Abstract

Epicenters determined for instrumentally observed earthquakes occurring around the turn of the century have figured prominently in estimates of seismic hazard along the Alaska-Aleutian Arc. Unfortunately, because of poor timing control and a sparse station distribution, the locations quoted in the older catalogs can be very unreliable. More reliable epicenter estimates and quantitative assessments of the errors associated with these estimates are needed to address issues related to seismic hazard. Seventeen earthquakes with surface-wave magnitudes above 6.8 that were recorded between 1898 and 1917 are relocated using a modified least-squares criterion. Epicentral estimates are determined using P, S, and S-P arrival times with the a priori constraint that the final location must be near the geographically defined arc.
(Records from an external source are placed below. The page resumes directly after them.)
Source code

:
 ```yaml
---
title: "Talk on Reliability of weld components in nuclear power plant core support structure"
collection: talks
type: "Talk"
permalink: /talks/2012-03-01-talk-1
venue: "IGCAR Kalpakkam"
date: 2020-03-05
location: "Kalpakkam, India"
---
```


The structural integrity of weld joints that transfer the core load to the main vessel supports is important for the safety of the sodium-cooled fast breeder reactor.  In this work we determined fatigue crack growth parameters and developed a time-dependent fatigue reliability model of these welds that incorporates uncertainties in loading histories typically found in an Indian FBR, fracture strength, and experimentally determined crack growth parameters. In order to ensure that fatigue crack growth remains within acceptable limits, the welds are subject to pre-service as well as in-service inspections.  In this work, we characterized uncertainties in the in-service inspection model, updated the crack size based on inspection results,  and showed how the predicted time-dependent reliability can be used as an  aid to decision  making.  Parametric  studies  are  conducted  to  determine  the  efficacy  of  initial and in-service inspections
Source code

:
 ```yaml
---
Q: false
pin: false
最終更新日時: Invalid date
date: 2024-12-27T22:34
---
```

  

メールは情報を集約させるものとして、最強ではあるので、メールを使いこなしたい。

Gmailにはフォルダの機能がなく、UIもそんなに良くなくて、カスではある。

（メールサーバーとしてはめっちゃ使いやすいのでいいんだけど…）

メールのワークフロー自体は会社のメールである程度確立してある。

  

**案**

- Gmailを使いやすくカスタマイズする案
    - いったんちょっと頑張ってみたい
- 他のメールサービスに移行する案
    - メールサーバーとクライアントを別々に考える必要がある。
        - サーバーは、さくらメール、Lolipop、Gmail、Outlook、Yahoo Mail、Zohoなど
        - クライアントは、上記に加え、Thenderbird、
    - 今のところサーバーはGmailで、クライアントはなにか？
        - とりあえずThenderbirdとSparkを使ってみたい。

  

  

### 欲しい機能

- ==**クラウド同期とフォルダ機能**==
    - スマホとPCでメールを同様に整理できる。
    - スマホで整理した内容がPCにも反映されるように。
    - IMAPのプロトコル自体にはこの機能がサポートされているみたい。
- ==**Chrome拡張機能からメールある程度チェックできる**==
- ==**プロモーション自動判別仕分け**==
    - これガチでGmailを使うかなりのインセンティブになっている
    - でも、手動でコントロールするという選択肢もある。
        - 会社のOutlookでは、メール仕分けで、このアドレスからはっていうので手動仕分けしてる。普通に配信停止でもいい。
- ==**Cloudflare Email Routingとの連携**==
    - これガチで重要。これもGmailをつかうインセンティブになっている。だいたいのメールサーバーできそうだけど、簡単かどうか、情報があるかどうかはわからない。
Although epicenters determined using a standard least-squares criterion can be located up to 800 km from the arc, the arc-proximity constraint provides tectonically more meaningful locations, which to a high degree of confidence fit the travel-time observations as well as the unconstrained locations. Epicentral shifts of up to 1,200 km are observed between the relocations and those reported in the earlier catalogs. Seventy-five per cent confidence bounds on the along-arc location of each event vary from 30 to 400 km. Several large events (Ms > 6.9) occurred within or near the rupture zone of the 1965 Rat Islands earthquake and may indicate that this zone failed in a sequence of events around the turn of the century. Of the four events previously suggested as being possible candidates for rupturing either the Shumagin or Unalaska Seismic Gaps, none relocate near these arc segments. The relocation of a large (Ms = 7.9) earthquake which occurred in 1917 within the Shumagin Islands region, however, provides the first strong evidence of largescale seismic moment release within this intensely studied seismic gap.